The reason is so that the preview post will work, and text in the text form box will be in clear text.

How to teach yourself.

I purposely have not commented the code. Most code in the wild is not commented or very sparse commenting. When you read a book every line is not commented.
If stuck run the code through a debugger see what is happening.

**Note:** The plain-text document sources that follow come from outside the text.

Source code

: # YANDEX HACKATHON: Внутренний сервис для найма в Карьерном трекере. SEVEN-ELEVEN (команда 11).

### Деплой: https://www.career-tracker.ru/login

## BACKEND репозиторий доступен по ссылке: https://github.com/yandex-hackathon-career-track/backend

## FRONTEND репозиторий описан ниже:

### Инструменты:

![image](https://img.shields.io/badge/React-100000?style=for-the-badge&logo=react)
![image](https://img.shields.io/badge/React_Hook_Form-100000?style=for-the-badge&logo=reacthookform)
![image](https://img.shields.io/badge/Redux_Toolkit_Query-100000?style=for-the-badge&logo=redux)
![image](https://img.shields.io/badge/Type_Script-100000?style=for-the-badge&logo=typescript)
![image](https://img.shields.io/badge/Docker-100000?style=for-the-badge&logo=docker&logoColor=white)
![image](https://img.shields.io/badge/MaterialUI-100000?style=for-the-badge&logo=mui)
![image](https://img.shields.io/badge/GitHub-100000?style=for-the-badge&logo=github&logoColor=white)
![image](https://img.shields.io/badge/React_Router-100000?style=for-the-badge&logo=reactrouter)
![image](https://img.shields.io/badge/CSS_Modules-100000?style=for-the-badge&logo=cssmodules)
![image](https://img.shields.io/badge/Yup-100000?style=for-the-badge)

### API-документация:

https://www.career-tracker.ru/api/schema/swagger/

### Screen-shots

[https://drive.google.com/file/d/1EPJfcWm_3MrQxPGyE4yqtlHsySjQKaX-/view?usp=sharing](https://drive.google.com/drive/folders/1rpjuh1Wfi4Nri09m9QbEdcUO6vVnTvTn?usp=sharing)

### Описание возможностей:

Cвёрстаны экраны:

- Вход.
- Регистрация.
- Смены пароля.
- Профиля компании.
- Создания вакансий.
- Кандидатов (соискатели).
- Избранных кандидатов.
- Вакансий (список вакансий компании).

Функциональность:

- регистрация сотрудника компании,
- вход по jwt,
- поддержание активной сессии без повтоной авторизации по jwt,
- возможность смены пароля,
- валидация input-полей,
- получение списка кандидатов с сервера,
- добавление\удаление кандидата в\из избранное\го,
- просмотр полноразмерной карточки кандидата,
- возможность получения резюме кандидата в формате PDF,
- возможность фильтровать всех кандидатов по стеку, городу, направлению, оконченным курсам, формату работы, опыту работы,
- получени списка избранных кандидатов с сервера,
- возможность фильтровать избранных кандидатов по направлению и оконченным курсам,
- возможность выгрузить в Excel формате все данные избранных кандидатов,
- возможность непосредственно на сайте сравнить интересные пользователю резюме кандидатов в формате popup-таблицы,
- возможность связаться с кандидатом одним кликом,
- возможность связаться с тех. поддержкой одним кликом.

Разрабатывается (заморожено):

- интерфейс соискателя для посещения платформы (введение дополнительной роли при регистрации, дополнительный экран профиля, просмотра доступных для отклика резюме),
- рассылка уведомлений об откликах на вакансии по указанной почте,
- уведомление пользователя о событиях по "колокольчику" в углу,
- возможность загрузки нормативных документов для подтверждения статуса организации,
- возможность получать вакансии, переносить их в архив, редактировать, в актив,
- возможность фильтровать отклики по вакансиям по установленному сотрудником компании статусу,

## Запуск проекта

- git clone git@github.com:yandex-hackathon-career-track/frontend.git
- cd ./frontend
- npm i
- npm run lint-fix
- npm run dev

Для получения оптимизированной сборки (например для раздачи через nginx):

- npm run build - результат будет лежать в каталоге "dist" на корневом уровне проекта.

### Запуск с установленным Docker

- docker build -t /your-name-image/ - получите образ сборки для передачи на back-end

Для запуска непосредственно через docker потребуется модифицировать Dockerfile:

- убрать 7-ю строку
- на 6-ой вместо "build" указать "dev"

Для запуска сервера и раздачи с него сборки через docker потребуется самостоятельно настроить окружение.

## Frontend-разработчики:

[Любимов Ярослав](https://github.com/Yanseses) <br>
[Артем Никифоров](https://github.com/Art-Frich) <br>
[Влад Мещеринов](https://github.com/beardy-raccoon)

One of the powers of python is its "shell".
Any code object can be inspected at runtime.
example I want to know what methods are available for urllib2 module
http://www.python.org/doc/lib/urllib2-examples.html

open a python shell and do this

 >>> import urllib2
 >>> f = urllib2.urlopen('http://www.python.org/')
 >>> dir(f)
 ['__doc__', '__init__', '__iter__', '__module__', '__repr__', 'close', 'code', 'fileno', 'fp', 'geturl', 'headers', 'info',
  'msg', 'next', 'read', 'readline', 'readlines', 'url']
WOW it shows you all the methods and vars ;)
 >>> f.headers.dict
 {'content-length': '11885', 'accept-ranges': 'bytes', 
 'server': 'Apache/2.0.54 (Debian GNU/Linux) DAV/2 SVN/1.1.4 mod_python/3.1.3 Python/2.3.5 mod_ssl/2.0.54 OpenSSL/0.9.7e',
  'last-modified': 'Sun, 19 Feb 2006 15:12:41 GMT', 'connection': 'close', 
 'etag': '"601f6-2e6d-3599cc40"', 'date': 'Sat, 25 Feb 2006 10:50:54 GMT', 'content-type': 'text/html'}
What the headers that are contained

Anyway you should get the idea :)

Conclusion

The winky proxy (name patent pending :P) is an intresting but useless tool :).
One of the limitations of the urllib2 the way I am using it is that the pages will not be sent to the client as the page loads.
Also the proxy does not work on gmail, I suspect all ajax pages maybe you need to implement CONNECT protocol.
Also if you are going to parse html/xhtml do not use your own homemade parser but one like a SAX or DOM parser. (go look in python docs). Another think is also not all the HTTP Protos are handled, and the errors are not handled very elegantly either
Anyway not too shabby for 160 lines of code;) br>

Winky's presentation

An example of it in action is
http://fravia.2113.ch/phplab/mbs.php3/mb003?num=1140855607&thread=1140751397

What you see when proxy is in place

Re: Re: Re: Re: Re: Re: go (25/02/06 09:20:07)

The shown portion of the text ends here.